**RECORDS FOR THE EXERCISE:**
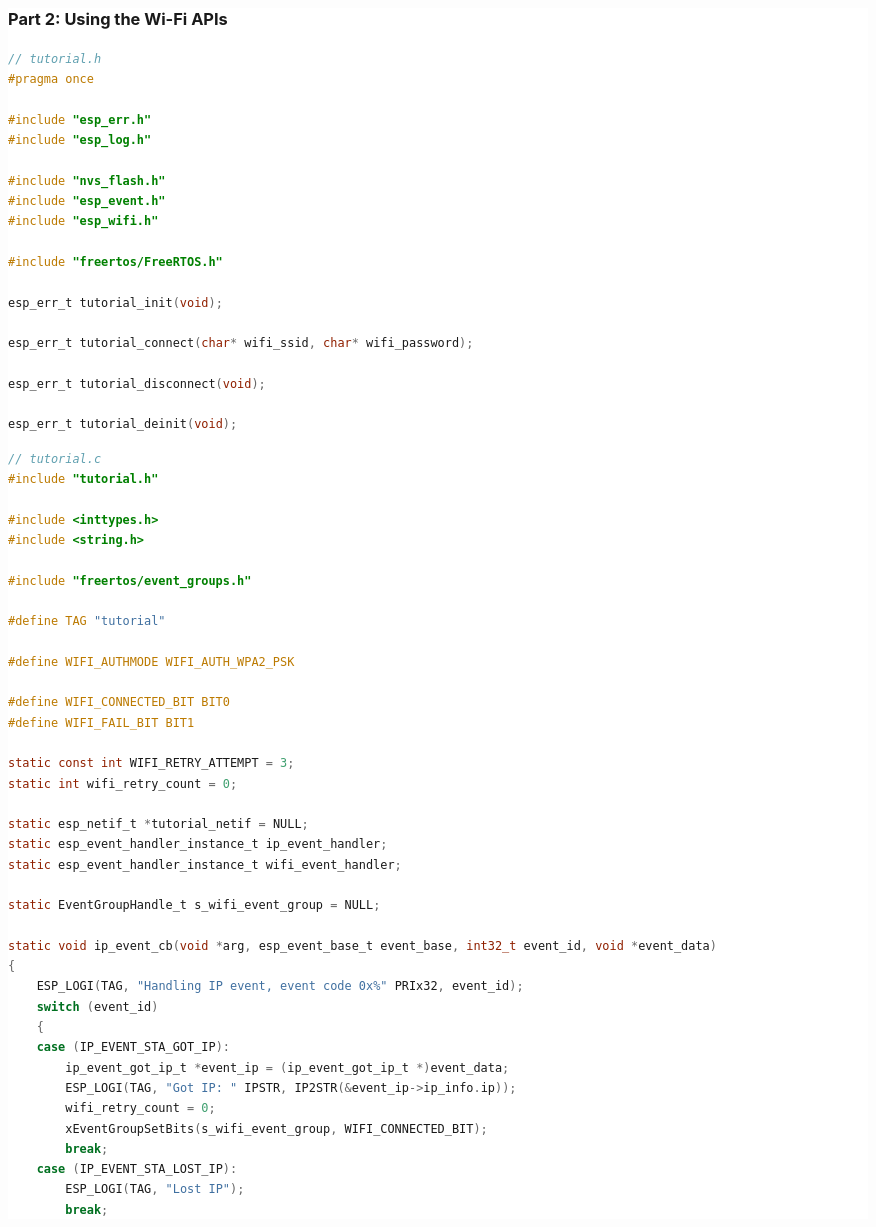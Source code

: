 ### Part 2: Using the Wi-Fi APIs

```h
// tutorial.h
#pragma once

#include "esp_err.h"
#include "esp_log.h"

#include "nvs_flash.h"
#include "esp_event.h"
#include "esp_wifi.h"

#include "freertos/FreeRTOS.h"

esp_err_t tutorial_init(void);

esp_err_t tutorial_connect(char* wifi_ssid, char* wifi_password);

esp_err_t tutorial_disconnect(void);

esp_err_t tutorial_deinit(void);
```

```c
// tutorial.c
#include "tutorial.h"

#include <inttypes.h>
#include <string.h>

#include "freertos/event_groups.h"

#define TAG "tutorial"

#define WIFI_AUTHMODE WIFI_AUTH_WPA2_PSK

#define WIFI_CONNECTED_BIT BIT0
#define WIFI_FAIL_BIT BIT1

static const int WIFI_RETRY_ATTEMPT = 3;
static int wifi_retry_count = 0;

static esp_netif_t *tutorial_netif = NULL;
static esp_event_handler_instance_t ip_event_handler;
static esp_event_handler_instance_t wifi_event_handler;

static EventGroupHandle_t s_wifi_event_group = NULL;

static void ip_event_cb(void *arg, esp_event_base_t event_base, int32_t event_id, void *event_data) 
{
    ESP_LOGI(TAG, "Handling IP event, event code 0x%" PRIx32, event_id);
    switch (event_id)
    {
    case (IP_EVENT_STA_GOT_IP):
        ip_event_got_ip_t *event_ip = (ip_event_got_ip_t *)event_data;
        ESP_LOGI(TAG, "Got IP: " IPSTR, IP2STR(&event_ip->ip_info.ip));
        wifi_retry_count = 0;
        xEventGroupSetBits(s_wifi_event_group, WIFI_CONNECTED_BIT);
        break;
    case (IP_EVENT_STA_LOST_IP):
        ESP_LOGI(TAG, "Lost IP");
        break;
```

---

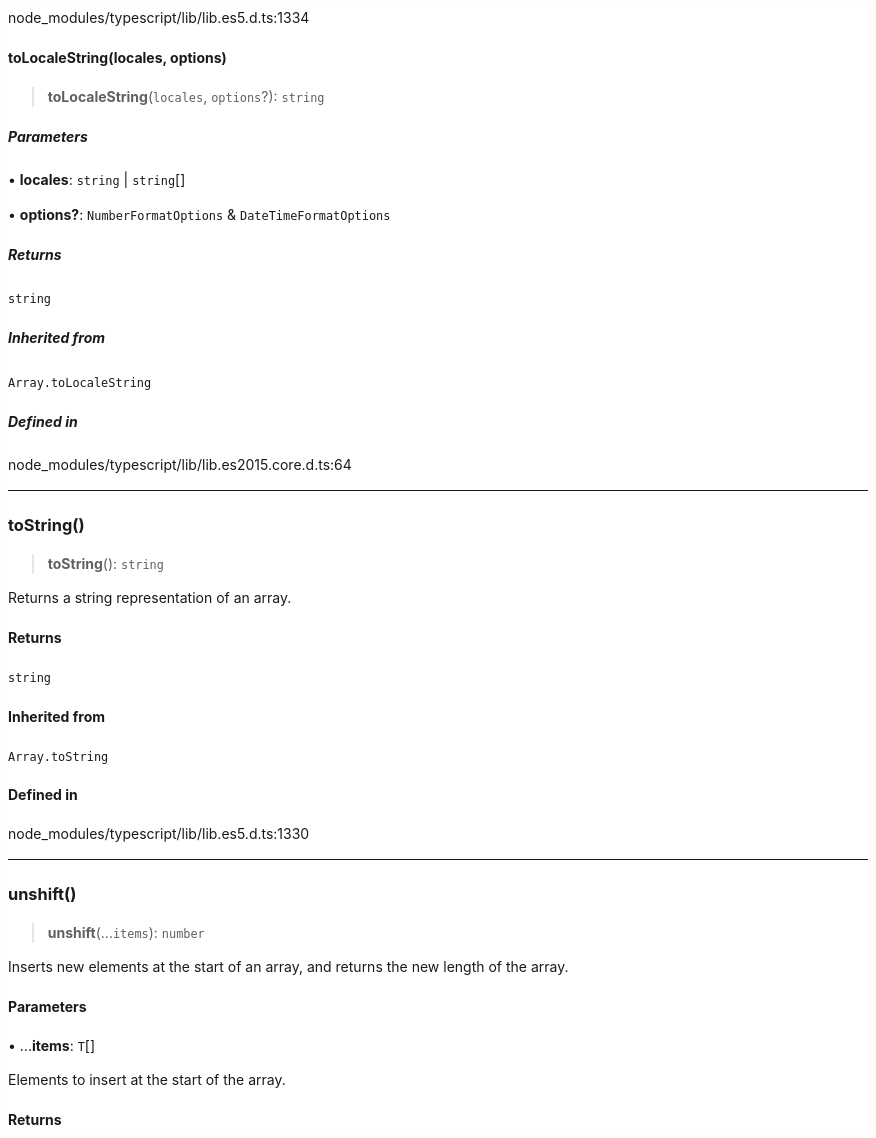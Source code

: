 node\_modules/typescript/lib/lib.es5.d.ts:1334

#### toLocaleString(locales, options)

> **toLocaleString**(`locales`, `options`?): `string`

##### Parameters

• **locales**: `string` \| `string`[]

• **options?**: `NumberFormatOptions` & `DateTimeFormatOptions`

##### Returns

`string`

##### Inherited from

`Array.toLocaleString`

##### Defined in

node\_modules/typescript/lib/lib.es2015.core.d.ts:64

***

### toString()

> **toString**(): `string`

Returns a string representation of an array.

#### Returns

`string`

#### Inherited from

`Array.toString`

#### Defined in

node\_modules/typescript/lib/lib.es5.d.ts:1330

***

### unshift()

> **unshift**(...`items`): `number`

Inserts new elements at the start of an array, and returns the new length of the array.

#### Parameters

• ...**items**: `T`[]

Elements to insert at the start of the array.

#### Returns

==

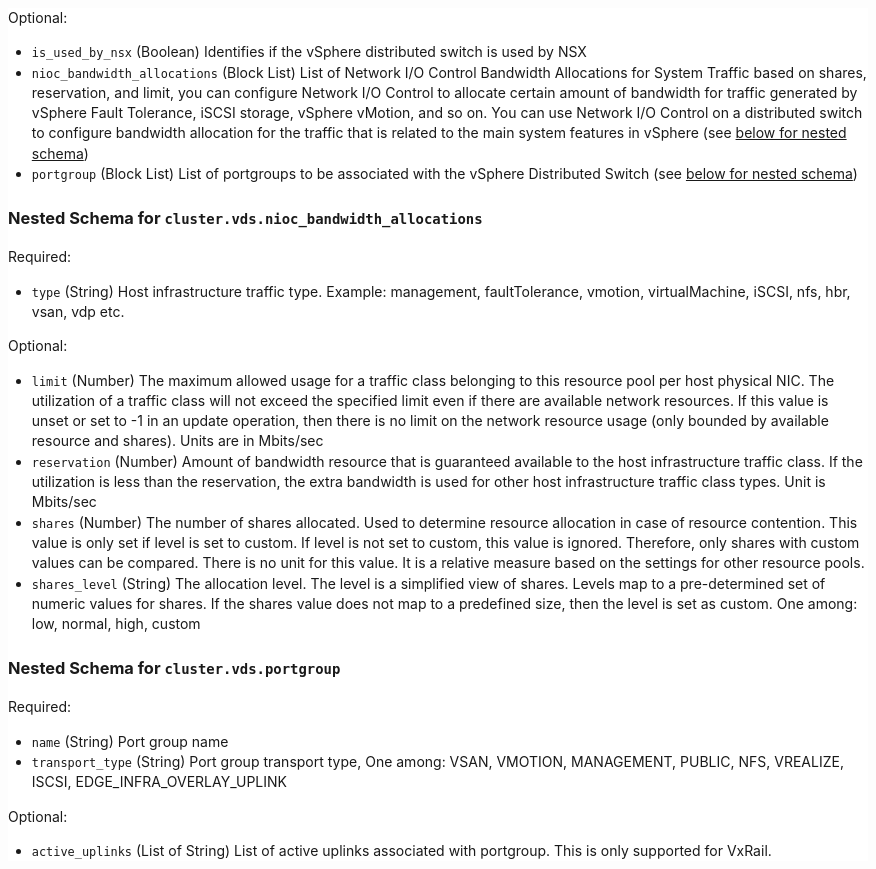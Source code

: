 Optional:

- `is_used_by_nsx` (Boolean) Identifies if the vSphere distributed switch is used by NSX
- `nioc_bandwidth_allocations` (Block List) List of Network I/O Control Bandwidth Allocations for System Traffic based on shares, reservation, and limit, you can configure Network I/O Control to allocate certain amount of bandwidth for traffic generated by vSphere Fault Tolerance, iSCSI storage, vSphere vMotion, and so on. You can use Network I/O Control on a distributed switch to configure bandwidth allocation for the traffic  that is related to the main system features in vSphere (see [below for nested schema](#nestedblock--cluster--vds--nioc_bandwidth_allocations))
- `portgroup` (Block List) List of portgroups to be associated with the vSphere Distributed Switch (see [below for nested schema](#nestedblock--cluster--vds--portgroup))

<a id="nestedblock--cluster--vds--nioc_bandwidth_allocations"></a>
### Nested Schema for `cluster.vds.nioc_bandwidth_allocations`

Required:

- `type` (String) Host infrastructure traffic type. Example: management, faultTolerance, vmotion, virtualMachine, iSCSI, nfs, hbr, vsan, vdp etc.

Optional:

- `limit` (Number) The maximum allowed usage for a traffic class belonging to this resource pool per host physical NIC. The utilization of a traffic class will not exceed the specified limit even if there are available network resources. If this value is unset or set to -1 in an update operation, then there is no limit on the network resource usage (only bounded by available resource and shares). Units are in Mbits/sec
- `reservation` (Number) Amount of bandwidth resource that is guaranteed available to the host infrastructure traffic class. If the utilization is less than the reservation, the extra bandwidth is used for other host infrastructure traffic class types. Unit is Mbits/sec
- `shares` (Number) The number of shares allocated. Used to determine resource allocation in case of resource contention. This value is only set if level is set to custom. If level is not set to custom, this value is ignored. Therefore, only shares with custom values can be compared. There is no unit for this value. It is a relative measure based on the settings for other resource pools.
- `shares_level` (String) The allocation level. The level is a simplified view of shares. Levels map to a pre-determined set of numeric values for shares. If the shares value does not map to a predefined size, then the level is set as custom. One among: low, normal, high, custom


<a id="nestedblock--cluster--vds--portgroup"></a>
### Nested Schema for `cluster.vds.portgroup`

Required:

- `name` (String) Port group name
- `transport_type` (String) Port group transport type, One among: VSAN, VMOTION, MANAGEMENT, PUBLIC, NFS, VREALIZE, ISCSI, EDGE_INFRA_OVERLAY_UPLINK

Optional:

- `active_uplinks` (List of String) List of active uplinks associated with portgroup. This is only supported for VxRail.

**WHAT IS BEING ASKED:**
Return, from the data, each line that has the word "values" in it.

**EXPECTED ANSWER:**
- `shares` (Number) The number of shares allocated. Used to determine resource allocation in case of resource contention. This value is only set if level is set to custom. If level is not set to custom, this value is ignored. Therefore, only shares with custom values can be compared. There is no unit for this value. It is a relative measure based on the settings for other resource pools.
- `shares_level` (String) The allocation level. The level is a simplified view of shares. Levels map to a pre-determined set of numeric values for shares. If the shares value does not map to a predefined size, then the level is set as custom. One among: low, normal, high, custom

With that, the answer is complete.